Start of Extracted entries
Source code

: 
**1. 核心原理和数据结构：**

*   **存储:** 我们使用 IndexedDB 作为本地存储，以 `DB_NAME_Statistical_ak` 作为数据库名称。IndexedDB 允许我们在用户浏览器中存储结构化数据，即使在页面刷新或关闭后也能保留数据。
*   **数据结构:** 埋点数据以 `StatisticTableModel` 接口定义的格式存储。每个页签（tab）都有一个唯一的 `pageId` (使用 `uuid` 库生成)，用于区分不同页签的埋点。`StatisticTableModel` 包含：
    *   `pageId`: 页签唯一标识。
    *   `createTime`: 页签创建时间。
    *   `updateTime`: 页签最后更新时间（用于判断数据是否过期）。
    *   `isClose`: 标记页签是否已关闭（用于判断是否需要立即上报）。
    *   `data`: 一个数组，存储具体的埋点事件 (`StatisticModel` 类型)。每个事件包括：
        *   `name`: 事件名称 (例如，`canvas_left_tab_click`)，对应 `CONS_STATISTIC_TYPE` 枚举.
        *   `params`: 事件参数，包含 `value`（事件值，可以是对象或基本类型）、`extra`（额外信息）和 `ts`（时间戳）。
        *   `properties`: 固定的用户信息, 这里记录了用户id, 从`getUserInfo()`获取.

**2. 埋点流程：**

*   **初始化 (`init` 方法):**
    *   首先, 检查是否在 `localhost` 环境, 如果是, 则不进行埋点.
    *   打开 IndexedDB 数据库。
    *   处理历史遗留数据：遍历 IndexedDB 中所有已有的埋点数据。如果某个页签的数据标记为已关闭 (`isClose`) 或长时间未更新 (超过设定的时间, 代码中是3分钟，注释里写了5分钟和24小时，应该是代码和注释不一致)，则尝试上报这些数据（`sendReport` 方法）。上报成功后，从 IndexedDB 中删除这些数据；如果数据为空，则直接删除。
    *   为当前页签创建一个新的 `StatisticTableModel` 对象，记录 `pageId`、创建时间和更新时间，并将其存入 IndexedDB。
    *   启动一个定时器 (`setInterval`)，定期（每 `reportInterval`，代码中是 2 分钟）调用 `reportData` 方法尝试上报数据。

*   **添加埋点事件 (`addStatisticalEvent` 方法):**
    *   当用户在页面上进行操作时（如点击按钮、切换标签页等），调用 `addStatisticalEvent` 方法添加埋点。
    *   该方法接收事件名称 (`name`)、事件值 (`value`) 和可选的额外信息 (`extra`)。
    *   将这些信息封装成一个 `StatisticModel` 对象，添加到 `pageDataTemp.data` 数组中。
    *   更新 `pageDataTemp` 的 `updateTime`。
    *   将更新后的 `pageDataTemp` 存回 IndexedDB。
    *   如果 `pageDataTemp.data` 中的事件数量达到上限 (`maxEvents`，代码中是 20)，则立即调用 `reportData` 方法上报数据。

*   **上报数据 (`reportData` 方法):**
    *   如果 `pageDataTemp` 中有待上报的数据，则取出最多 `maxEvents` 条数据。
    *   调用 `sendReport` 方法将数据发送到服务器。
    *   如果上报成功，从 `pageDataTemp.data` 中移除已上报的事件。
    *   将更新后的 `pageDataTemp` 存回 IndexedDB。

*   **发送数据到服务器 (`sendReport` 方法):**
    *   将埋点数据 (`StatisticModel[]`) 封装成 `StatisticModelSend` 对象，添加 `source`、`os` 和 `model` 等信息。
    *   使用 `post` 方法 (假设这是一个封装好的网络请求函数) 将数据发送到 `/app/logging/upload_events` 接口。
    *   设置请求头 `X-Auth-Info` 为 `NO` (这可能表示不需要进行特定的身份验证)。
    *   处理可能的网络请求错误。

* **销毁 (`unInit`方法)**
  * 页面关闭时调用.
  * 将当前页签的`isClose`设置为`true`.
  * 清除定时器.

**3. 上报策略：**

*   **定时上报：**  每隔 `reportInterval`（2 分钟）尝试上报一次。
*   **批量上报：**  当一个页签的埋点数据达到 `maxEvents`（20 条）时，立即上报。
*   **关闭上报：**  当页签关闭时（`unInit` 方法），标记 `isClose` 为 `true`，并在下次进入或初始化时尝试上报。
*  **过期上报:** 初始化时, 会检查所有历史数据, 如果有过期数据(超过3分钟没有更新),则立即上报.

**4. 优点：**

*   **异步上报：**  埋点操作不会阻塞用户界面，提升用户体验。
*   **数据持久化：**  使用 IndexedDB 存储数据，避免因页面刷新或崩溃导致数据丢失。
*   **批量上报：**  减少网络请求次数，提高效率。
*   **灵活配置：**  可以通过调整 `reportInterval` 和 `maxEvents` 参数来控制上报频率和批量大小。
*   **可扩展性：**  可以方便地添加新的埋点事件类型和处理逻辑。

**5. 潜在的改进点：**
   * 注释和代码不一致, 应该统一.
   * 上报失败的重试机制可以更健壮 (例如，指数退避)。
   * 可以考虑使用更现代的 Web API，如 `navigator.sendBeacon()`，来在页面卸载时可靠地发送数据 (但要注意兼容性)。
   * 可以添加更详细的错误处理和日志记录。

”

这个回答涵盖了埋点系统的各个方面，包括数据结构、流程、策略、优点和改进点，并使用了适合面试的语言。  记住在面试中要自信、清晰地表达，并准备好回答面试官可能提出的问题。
End of Extracted entries
Prompt: Every entry above should be retyped exactly as it appears.

Problem solution:
Source code

: 
**1. 核心原理和数据结构：**

*   **存储:** 我们使用 IndexedDB 作为本地存储，以 `DB_NAME_Statistical_ak` 作为数据库名称。IndexedDB 允许我们在用户浏览器中存储结构化数据，即使在页面刷新或关闭后也能保留数据。
*   **数据结构:** 埋点数据以 `StatisticTableModel` 接口定义的格式存储。每个页签（tab）都有一个唯一的 `pageId` (使用 `uuid` 库生成)，用于区分不同页签的埋点。`StatisticTableModel` 包含：
    *   `pageId`: 页签唯一标识。
    *   `createTime`: 页签创建时间。
    *   `updateTime`: 页签最后更新时间（用于判断数据是否过期）。
    *   `isClose`: 标记页签是否已关闭（用于判断是否需要立即上报）。
    *   `data`: 一个数组，存储具体的埋点事件 (`StatisticModel` 类型)。每个事件包括：
        *   `name`: 事件名称 (例如，`canvas_left_tab_click`)，对应 `CONS_STATISTIC_TYPE` 枚举.
        *   `params`: 事件参数，包含 `value`（事件值，可以是对象或基本类型）、`extra`（额外信息）和 `ts`（时间戳）。
        *   `properties`: 固定的用户信息, 这里记录了用户id, 从`getUserInfo()`获取.

**2. 埋点流程：**

*   **初始化 (`init` 方法):**
    *   首先, 检查是否在 `localhost` 环境, 如果是, 则不进行埋点.
    *   打开 IndexedDB 数据库。
    *   处理历史遗留数据：遍历 IndexedDB 中所有已有的埋点数据。如果某个页签的数据标记为已关闭 (`isClose`) 或长时间未更新 (超过设定的时间, 代码中是3分钟，注释里写了5分钟和24小时，应该是代码和注释不一致)，则尝试上报这些数据（`sendReport` 方法）。上报成功后，从 IndexedDB 中删除这些数据；如果数据为空，则直接删除。
    *   为当前页签创建一个新的 `StatisticTableModel` 对象，记录 `pageId`、创建时间和更新时间，并将其存入 IndexedDB。
    *   启动一个定时器 (`setInterval`)，定期（每 `reportInterval`，代码中是 2 分钟）调用 `reportData` 方法尝试上报数据。

*   **添加埋点事件 (`addStatisticalEvent` 方法):**
    *   当用户在页面上进行操作时（如点击按钮、切换标签页等），调用 `addStatisticalEvent` 方法添加埋点。
    *   该方法接收事件名称 (`name`)、事件值 (`value`) 和可选的额外信息 (`extra`)。
    *   将这些信息封装成一个 `StatisticModel` 对象，添加到 `pageDataTemp.data` 数组中。
    *   更新 `pageDataTemp` 的 `updateTime`。
    *   将更新后的 `pageDataTemp` 存回 IndexedDB。
    *   如果 `pageDataTemp.data` 中的事件数量达到上限 (`maxEvents`，代码中是 20)，则立即调用 `reportData` 方法上报数据。

*   **上报数据 (`reportData` 方法):**
    *   如果 `pageDataTemp` 中有待上报的数据，则取出最多 `maxEvents` 条数据。
    *   调用 `sendReport` 方法将数据发送到服务器。
    *   如果上报成功，从 `pageDataTemp.data` 中移除已上报的事件。
    *   将更新后的 `pageDataTemp` 存回 IndexedDB。

*   **发送数据到服务器 (`sendReport` 方法):**
    *   将埋点数据 (`StatisticModel[]`) 封装成 `StatisticModelSend` 对象，添加 `source`、`os` 和 `model` 等信息。
    *   使用 `post` 方法 (假设这是一个封装好的网络请求函数) 将数据发送到 `/app/logging/upload_events` 接口。
    *   设置请求头 `X-Auth-Info` 为 `NO` (这可能表示不需要进行特定的身份验证)。
    *   处理可能的网络请求错误。

* **销毁 (`unInit`方法)**
  * 页面关闭时调用.
  * 将当前页签的`isClose`设置为`true`.
  * 清除定时器.

**3. 上报策略：**

*   **定时上报：**  每隔 `reportInterval`（2 分钟）尝试上报一次。
*   **批量上报：**  当一个页签的埋点数据达到 `maxEvents`（20 条）时，立即上报。
*   **关闭上报：**  当页签关闭时（`unInit` 方法），标记 `isClose` 为 `true`，并在下次进入或初始化时尝试上报。
*  **过期上报:** 初始化时, 会检查所有历史数据, 如果有过期数据(超过3分钟没有更新),则立即上报.

**4. 优点：**

*   **异步上报：**  埋点操作不会阻塞用户界面，提升用户体验。
*   **数据持久化：**  使用 IndexedDB 存储数据，避免因页面刷新或崩溃导致数据丢失。
*   **批量上报：**  减少网络请求次数，提高效率。
*   **灵活配置：**  可以通过调整 `reportInterval` 和 `maxEvents` 参数来控制上报频率和批量大小。
*   **可扩展性：**  可以方便地添加新的埋点事件类型和处理逻辑。

**5. 潜在的改进点：**
   * 注释和代码不一致, 应该统一.
   * 上报失败的重试机制可以更健壮 (例如，指数退避)。
   * 可以考虑使用更现代的 Web API，如 `navigator.sendBeacon()`，来在页面卸载时可靠地发送数据 (但要注意兼容性)。
   * 可以添加更详细的错误处理和日志记录。

”

这个回答涵盖了埋点系统的各个方面，包括数据结构、流程、策略、优点和改进点，并使用了适合面试的语言。  记住在面试中要自信、清晰地表达，并准备好回答面试官可能提出的问题。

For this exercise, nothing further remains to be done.